The authors conducted a comparative study structured around product reviews with a control condition (no feedback), self-assessment, and this external assessment (shepherding). They measured task performance, learning, and perseverance (amount of revisions and string edit distance). The workers and the shepherd were all from the crowd, though the shepherd came from a single reviewer from ODesk. Self-assessment did slightly better than shepherding, and both feedback conditions did significantly better than the no feedback condition. Shepherding resulted in more worker edits, along with more and better revisions.

 

Reflection

This paper is a great stepping stone for more questions to explore. In addition to the attrition question and different learning strategies, I wonder in the longer term, how well do these crowds learn. Short-bursts of learning is one thing (like cramming) but I wonder if those same workers, through more feedback, get better and writing reviews than others. How well do these lessons stick? The role of feedback can help in bringing the dream of having crowdsourcing work we would want our kids to do.

Another stepping stone is to measure with respect to iterations, even if it’s in the short term. How many gains happen if the worker gets 2+ iterations with the assessor, or even in self-assessment?

Feedback, especially external feedback, helped motivate workers to do more and better work. I’m not well versed in educational research, but engagement in teaching the material and assessment are quite important.

The authors took care to mention the attrition rate, and what composed of that rate. I wonder what can be done about that population. Most of the attribution is dropped out too early, but a decent portion was due to plagiarism. I wonder what those participants saw in the task to discourage them to not do the task.

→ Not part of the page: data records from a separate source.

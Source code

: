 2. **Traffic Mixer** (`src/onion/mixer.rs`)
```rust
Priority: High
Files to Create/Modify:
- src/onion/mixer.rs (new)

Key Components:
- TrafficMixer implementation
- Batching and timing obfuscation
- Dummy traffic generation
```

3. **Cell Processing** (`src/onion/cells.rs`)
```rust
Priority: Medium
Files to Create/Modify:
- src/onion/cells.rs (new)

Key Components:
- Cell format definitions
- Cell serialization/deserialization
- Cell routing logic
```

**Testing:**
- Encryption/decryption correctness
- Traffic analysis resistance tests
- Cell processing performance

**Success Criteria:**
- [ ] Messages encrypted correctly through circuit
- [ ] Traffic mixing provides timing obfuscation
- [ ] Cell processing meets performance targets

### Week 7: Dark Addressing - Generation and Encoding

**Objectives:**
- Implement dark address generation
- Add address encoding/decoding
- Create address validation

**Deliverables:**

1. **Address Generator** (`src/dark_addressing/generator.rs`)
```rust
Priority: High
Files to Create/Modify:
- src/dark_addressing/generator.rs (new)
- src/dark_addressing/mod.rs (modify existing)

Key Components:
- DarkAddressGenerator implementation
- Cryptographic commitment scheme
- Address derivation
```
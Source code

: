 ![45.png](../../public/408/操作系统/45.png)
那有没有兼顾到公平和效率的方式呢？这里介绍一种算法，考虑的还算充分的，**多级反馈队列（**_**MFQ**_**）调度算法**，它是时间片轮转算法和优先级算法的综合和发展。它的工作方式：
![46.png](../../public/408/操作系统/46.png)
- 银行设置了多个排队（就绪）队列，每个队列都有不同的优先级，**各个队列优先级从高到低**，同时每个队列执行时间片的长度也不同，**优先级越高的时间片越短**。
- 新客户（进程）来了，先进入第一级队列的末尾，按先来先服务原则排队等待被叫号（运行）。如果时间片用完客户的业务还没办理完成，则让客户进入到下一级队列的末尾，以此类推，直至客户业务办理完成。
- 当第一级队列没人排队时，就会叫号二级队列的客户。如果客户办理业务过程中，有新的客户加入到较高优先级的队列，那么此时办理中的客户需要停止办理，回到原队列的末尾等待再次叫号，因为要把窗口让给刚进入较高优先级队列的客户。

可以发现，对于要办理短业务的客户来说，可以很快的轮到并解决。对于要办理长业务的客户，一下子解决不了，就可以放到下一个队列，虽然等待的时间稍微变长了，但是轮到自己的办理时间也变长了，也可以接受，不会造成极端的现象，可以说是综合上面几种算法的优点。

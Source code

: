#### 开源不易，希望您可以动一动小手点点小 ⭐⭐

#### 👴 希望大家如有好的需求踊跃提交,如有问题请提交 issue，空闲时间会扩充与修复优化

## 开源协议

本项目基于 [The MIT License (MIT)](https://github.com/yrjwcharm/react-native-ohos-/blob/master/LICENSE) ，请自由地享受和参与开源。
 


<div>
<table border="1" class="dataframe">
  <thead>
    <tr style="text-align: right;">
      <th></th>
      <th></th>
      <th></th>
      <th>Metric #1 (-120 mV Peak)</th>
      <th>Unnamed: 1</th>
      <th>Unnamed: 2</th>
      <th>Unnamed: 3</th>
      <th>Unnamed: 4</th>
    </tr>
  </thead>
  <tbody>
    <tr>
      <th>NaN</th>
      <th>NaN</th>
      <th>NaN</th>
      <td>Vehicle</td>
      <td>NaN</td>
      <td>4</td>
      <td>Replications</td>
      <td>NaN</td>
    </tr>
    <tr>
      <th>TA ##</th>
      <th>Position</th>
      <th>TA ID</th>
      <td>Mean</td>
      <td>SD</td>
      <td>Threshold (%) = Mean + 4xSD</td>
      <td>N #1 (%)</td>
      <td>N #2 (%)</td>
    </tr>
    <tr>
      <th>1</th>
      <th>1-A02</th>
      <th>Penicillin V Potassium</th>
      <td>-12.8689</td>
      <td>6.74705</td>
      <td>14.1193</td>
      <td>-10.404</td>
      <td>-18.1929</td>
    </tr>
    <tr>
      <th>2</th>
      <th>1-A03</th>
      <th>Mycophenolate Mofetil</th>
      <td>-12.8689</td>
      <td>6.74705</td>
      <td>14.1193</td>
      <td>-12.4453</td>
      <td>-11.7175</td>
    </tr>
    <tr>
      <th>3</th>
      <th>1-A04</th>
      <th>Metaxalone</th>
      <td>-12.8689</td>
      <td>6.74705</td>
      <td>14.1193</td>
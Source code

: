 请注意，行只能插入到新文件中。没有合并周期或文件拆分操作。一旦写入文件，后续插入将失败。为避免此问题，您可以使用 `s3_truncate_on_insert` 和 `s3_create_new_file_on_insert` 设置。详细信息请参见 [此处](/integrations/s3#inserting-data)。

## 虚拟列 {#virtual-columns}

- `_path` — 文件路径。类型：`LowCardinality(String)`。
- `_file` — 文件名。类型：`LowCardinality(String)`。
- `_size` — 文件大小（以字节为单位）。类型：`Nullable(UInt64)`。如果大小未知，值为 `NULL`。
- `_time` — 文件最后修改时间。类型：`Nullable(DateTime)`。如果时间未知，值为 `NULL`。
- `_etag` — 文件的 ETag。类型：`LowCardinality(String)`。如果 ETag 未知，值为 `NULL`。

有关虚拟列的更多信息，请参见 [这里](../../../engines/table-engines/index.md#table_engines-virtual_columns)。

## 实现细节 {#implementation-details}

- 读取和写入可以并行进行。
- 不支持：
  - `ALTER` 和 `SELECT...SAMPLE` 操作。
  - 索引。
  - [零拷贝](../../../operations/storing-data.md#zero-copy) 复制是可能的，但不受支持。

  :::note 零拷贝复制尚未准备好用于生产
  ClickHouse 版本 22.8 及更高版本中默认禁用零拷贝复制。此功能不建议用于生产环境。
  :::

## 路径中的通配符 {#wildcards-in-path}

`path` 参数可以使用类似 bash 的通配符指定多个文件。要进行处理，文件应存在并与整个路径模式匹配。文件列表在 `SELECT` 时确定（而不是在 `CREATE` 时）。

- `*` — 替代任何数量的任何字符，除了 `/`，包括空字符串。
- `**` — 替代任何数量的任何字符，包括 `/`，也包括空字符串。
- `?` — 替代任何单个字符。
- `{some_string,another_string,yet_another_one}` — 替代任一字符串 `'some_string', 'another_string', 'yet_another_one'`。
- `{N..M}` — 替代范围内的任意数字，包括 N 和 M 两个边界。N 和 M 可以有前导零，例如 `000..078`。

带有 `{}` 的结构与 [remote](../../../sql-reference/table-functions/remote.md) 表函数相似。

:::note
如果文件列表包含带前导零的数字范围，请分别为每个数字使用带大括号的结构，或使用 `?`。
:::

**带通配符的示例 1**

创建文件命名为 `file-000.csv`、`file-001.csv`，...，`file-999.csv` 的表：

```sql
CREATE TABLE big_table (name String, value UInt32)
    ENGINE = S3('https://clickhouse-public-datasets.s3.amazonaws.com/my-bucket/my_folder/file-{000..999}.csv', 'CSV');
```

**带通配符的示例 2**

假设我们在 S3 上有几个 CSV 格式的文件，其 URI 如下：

The external condition probably would have not been as successful if the feedback form was not appropriately structured, with a helpful checklist of items to cover. I can imagine that a ton of design work went into that form to guide shepherds to provide prompt constructive feedback that the worker can deliver upon.
In their studies, it looks like workers cannot substitute expert sheepherders and provide quality feedback. But I wonder if that too can be learned? It’s harder to teach something than to just be good at something.

Discussion

  1. How do we get this non-trivial audience who dropped out, to participate? Feedback encouraged more work, so in a general sense, would more feedback lure them in?
  2. If the task turned to assessing reviews compared to writing reviews, which one do you think would require more iterations to get better? Which one would be easier to learn, to write or critique others?)
  3. How much feedback do you think is needed for an unskilled worker to get better at these creative, multi-faceted, complex tasks? Are there some examples, like writing a story, which may need more cycles of writing and review to be better at it?
  4. How do you see (or not see) real-time external assessment fit into your projects, and what do you think the gains would be, after reading this paper?